START Records for processing

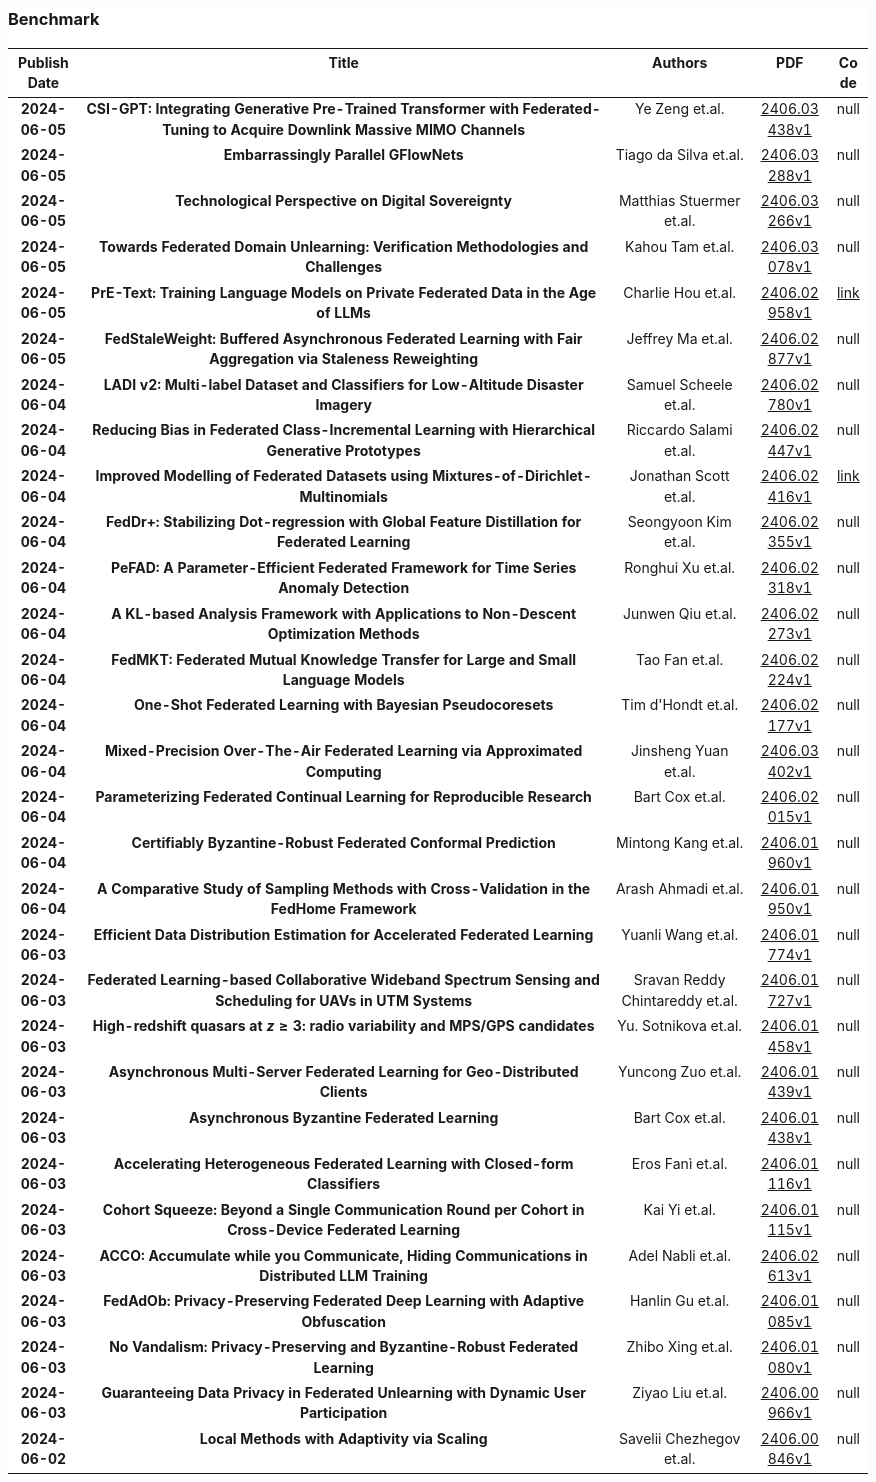 ### Benchmark
|Publish Date|Title|Authors|PDF|Code|
| :---: | :---: | :---: | :---: | :---: |
|**2024-06-05**|**CSI-GPT: Integrating Generative Pre-Trained Transformer with Federated-Tuning to Acquire Downlink Massive MIMO Channels**|Ye Zeng et.al.|[2406.03438v1](http://arxiv.org/abs/2406.03438v1)|null|
|**2024-06-05**|**Embarrassingly Parallel GFlowNets**|Tiago da Silva et.al.|[2406.03288v1](http://arxiv.org/abs/2406.03288v1)|null|
|**2024-06-05**|**Technological Perspective on Digital Sovereignty**|Matthias Stuermer et.al.|[2406.03266v1](http://arxiv.org/abs/2406.03266v1)|null|
|**2024-06-05**|**Towards Federated Domain Unlearning: Verification Methodologies and Challenges**|Kahou Tam et.al.|[2406.03078v1](http://arxiv.org/abs/2406.03078v1)|null|
|**2024-06-05**|**PrE-Text: Training Language Models on Private Federated Data in the Age of LLMs**|Charlie Hou et.al.|[2406.02958v1](http://arxiv.org/abs/2406.02958v1)|[link](https://github.com/houcharlie/pre-text)|
|**2024-06-05**|**FedStaleWeight: Buffered Asynchronous Federated Learning with Fair Aggregation via Staleness Reweighting**|Jeffrey Ma et.al.|[2406.02877v1](http://arxiv.org/abs/2406.02877v1)|null|
|**2024-06-04**|**LADI v2: Multi-label Dataset and Classifiers for Low-Altitude Disaster Imagery**|Samuel Scheele et.al.|[2406.02780v1](http://arxiv.org/abs/2406.02780v1)|null|
|**2024-06-04**|**Reducing Bias in Federated Class-Incremental Learning with Hierarchical Generative Prototypes**|Riccardo Salami et.al.|[2406.02447v1](http://arxiv.org/abs/2406.02447v1)|null|
|**2024-06-04**|**Improved Modelling of Federated Datasets using Mixtures-of-Dirichlet-Multinomials**|Jonathan Scott et.al.|[2406.02416v1](http://arxiv.org/abs/2406.02416v1)|[link](https://github.com/apple/pfl-research)|
|**2024-06-04**|**FedDr+: Stabilizing Dot-regression with Global Feature Distillation for Federated Learning**|Seongyoon Kim et.al.|[2406.02355v1](http://arxiv.org/abs/2406.02355v1)|null|
|**2024-06-04**|**PeFAD: A Parameter-Efficient Federated Framework for Time Series Anomaly Detection**|Ronghui Xu et.al.|[2406.02318v1](http://arxiv.org/abs/2406.02318v1)|null|
|**2024-06-04**|**A KL-based Analysis Framework with Applications to Non-Descent Optimization Methods**|Junwen Qiu et.al.|[2406.02273v1](http://arxiv.org/abs/2406.02273v1)|null|
|**2024-06-04**|**FedMKT: Federated Mutual Knowledge Transfer for Large and Small Language Models**|Tao Fan et.al.|[2406.02224v1](http://arxiv.org/abs/2406.02224v1)|null|
|**2024-06-04**|**One-Shot Federated Learning with Bayesian Pseudocoresets**|Tim d'Hondt et.al.|[2406.02177v1](http://arxiv.org/abs/2406.02177v1)|null|
|**2024-06-04**|**Mixed-Precision Over-The-Air Federated Learning via Approximated Computing**|Jinsheng Yuan et.al.|[2406.03402v1](http://arxiv.org/abs/2406.03402v1)|null|
|**2024-06-04**|**Parameterizing Federated Continual Learning for Reproducible Research**|Bart Cox et.al.|[2406.02015v1](http://arxiv.org/abs/2406.02015v1)|null|
|**2024-06-04**|**Certifiably Byzantine-Robust Federated Conformal Prediction**|Mintong Kang et.al.|[2406.01960v1](http://arxiv.org/abs/2406.01960v1)|null|
|**2024-06-04**|**A Comparative Study of Sampling Methods with Cross-Validation in the FedHome Framework**|Arash Ahmadi et.al.|[2406.01950v1](http://arxiv.org/abs/2406.01950v1)|null|
|**2024-06-03**|**Efficient Data Distribution Estimation for Accelerated Federated Learning**|Yuanli Wang et.al.|[2406.01774v1](http://arxiv.org/abs/2406.01774v1)|null|
|**2024-06-03**|**Federated Learning-based Collaborative Wideband Spectrum Sensing and Scheduling for UAVs in UTM Systems**|Sravan Reddy Chintareddy et.al.|[2406.01727v1](http://arxiv.org/abs/2406.01727v1)|null|
|**2024-06-03**|**High-redshift quasars at $z \geq 3$: radio variability and MPS/GPS candidates**|Yu. Sotnikova et.al.|[2406.01458v1](http://arxiv.org/abs/2406.01458v1)|null|
|**2024-06-03**|**Asynchronous Multi-Server Federated Learning for Geo-Distributed Clients**|Yuncong Zuo et.al.|[2406.01439v1](http://arxiv.org/abs/2406.01439v1)|null|
|**2024-06-03**|**Asynchronous Byzantine Federated Learning**|Bart Cox et.al.|[2406.01438v1](http://arxiv.org/abs/2406.01438v1)|null|
|**2024-06-03**|**Accelerating Heterogeneous Federated Learning with Closed-form Classifiers**|Eros Fanì et.al.|[2406.01116v1](http://arxiv.org/abs/2406.01116v1)|null|
|**2024-06-03**|**Cohort Squeeze: Beyond a Single Communication Round per Cohort in Cross-Device Federated Learning**|Kai Yi et.al.|[2406.01115v1](http://arxiv.org/abs/2406.01115v1)|null|
|**2024-06-03**|**ACCO: Accumulate while you Communicate, Hiding Communications in Distributed LLM Training**|Adel Nabli et.al.|[2406.02613v1](http://arxiv.org/abs/2406.02613v1)|null|
|**2024-06-03**|**FedAdOb: Privacy-Preserving Federated Deep Learning with Adaptive Obfuscation**|Hanlin Gu et.al.|[2406.01085v1](http://arxiv.org/abs/2406.01085v1)|null|
|**2024-06-03**|**No Vandalism: Privacy-Preserving and Byzantine-Robust Federated Learning**|Zhibo Xing et.al.|[2406.01080v1](http://arxiv.org/abs/2406.01080v1)|null|
|**2024-06-03**|**Guaranteeing Data Privacy in Federated Unlearning with Dynamic User Participation**|Ziyao Liu et.al.|[2406.00966v1](http://arxiv.org/abs/2406.00966v1)|null|
|**2024-06-02**|**Local Methods with Adaptivity via Scaling**|Savelii Chezhegov et.al.|[2406.00846v1](http://arxiv.org/abs/2406.00846v1)|null|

END Records for processing

What you should do => The images are to be left out; every line above should be set down exactly.

Answer to this exercise =>
 ### Benchmark
|Publish Date|Title|Authors|PDF|Code|
| :---: | :---: | :---: | :---: | :---: |
|**2024-06-05**|**CSI-GPT: Integrating Generative Pre-Trained Transformer with Federated-Tuning to Acquire Downlink Massive MIMO Channels**|Ye Zeng et.al.|[2406.03438v1](http://arxiv.org/abs/2406.03438v1)|null|
|**2024-06-05**|**Embarrassingly Parallel GFlowNets**|Tiago da Silva et.al.|[2406.03288v1](http://arxiv.org/abs/2406.03288v1)|null|
|**2024-06-05**|**Technological Perspective on Digital Sovereignty**|Matthias Stuermer et.al.|[2406.03266v1](http://arxiv.org/abs/2406.03266v1)|null|
|**2024-06-05**|**Towards Federated Domain Unlearning: Verification Methodologies and Challenges**|Kahou Tam et.al.|[2406.03078v1](http://arxiv.org/abs/2406.03078v1)|null|
|**2024-06-05**|**PrE-Text: Training Language Models on Private Federated Data in the Age of LLMs**|Charlie Hou et.al.|[2406.02958v1](http://arxiv.org/abs/2406.02958v1)|[link](https://github.com/houcharlie/pre-text)|
|**2024-06-05**|**FedStaleWeight: Buffered Asynchronous Federated Learning with Fair Aggregation via Staleness Reweighting**|Jeffrey Ma et.al.|[2406.02877v1](http://arxiv.org/abs/2406.02877v1)|null|
|**2024-06-04**|**LADI v2: Multi-label Dataset and Classifiers for Low-Altitude Disaster Imagery**|Samuel Scheele et.al.|[2406.02780v1](http://arxiv.org/abs/2406.02780v1)|null|
|**2024-06-04**|**Reducing Bias in Federated Class-Incremental Learning with Hierarchical Generative Prototypes**|Riccardo Salami et.al.|[2406.02447v1](http://arxiv.org/abs/2406.02447v1)|null|
|**2024-06-04**|**Improved Modelling of Federated Datasets using Mixtures-of-Dirichlet-Multinomials**|Jonathan Scott et.al.|[2406.02416v1](http://arxiv.org/abs/2406.02416v1)|[link](https://github.com/apple/pfl-research)|
|**2024-06-04**|**FedDr+: Stabilizing Dot-regression with Global Feature Distillation for Federated Learning**|Seongyoon Kim et.al.|[2406.02355v1](http://arxiv.org/abs/2406.02355v1)|null|
|**2024-06-04**|**PeFAD: A Parameter-Efficient Federated Framework for Time Series Anomaly Detection**|Ronghui Xu et.al.|[2406.02318v1](http://arxiv.org/abs/2406.02318v1)|null|
|**2024-06-04**|**A KL-based Analysis Framework with Applications to Non-Descent Optimization Methods**|Junwen Qiu et.al.|[2406.02273v1](http://arxiv.org/abs/2406.02273v1)|null|
|**2024-06-04**|**FedMKT: Federated Mutual Knowledge Transfer for Large and Small Language Models**|Tao Fan et.al.|[2406.02224v1](http://arxiv.org/abs/2406.02224v1)|null|
|**2024-06-04**|**One-Shot Federated Learning with Bayesian Pseudocoresets**|Tim d'Hondt et.al.|[2406.02177v1](http://arxiv.org/abs/2406.02177v1)|null|
|**2024-06-04**|**Mixed-Precision Over-The-Air Federated Learning via Approximated Computing**|Jinsheng Yuan et.al.|[2406.03402v1](http://arxiv.org/abs/2406.03402v1)|null|
|**2024-06-04**|**Parameterizing Federated Continual Learning for Reproducible Research**|Bart Cox et.al.|[2406.02015v1](http://arxiv.org/abs/2406.02015v1)|null|
|**2024-06-04**|**Certifiably Byzantine-Robust Federated Conformal Prediction**|Mintong Kang et.al.|[2406.01960v1](http://arxiv.org/abs/2406.01960v1)|null|
|**2024-06-04**|**A Comparative Study of Sampling Methods with Cross-Validation in the FedHome Framework**|Arash Ahmadi et.al.|[2406.01950v1](http://arxiv.org/abs/2406.01950v1)|null|
|**2024-06-03**|**Efficient Data Distribution Estimation for Accelerated Federated Learning**|Yuanli Wang et.al.|[2406.01774v1](http://arxiv.org/abs/2406.01774v1)|null|
|**2024-06-03**|**Federated Learning-based Collaborative Wideband Spectrum Sensing and Scheduling for UAVs in UTM Systems**|Sravan Reddy Chintareddy et.al.|[2406.01727v1](http://arxiv.org/abs/2406.01727v1)|null|
|**2024-06-03**|**High-redshift quasars at $z \geq 3$: radio variability and MPS/GPS candidates**|Yu. Sotnikova et.al.|[2406.01458v1](http://arxiv.org/abs/2406.01458v1)|null|
|**2024-06-03**|**Asynchronous Multi-Server Federated Learning for Geo-Distributed Clients**|Yuncong Zuo et.al.|[2406.01439v1](http://arxiv.org/abs/2406.01439v1)|null|
|**2024-06-03**|**Asynchronous Byzantine Federated Learning**|Bart Cox et.al.|[2406.01438v1](http://arxiv.org/abs/2406.01438v1)|null|
|**2024-06-03**|**Accelerating Heterogeneous Federated Learning with Closed-form Classifiers**|Eros Fanì et.al.|[2406.01116v1](http://arxiv.org/abs/2406.01116v1)|null|
|**2024-06-03**|**Cohort Squeeze: Beyond a Single Communication Round per Cohort in Cross-Device Federated Learning**|Kai Yi et.al.|[2406.01115v1](http://arxiv.org/abs/2406.01115v1)|null|
|**2024-06-03**|**ACCO: Accumulate while you Communicate, Hiding Communications in Distributed LLM Training**|Adel Nabli et.al.|[2406.02613v1](http://arxiv.org/abs/2406.02613v1)|null|
|**2024-06-03**|**FedAdOb: Privacy-Preserving Federated Deep Learning with Adaptive Obfuscation**|Hanlin Gu et.al.|[2406.01085v1](http://arxiv.org/abs/2406.01085v1)|null|
|**2024-06-03**|**No Vandalism: Privacy-Preserving and Byzantine-Robust Federated Learning**|Zhibo Xing et.al.|[2406.01080v1](http://arxiv.org/abs/2406.01080v1)|null|
|**2024-06-03**|**Guaranteeing Data Privacy in Federated Unlearning with Dynamic User Participation**|Ziyao Liu et.al.|[2406.00966v1](http://arxiv.org/abs/2406.00966v1)|null|
|**2024-06-02**|**Local Methods with Adaptivity via Scaling**|Savelii Chezhegov et.al.|[2406.00846v1](http://arxiv.org/abs/2406.00846v1)|null|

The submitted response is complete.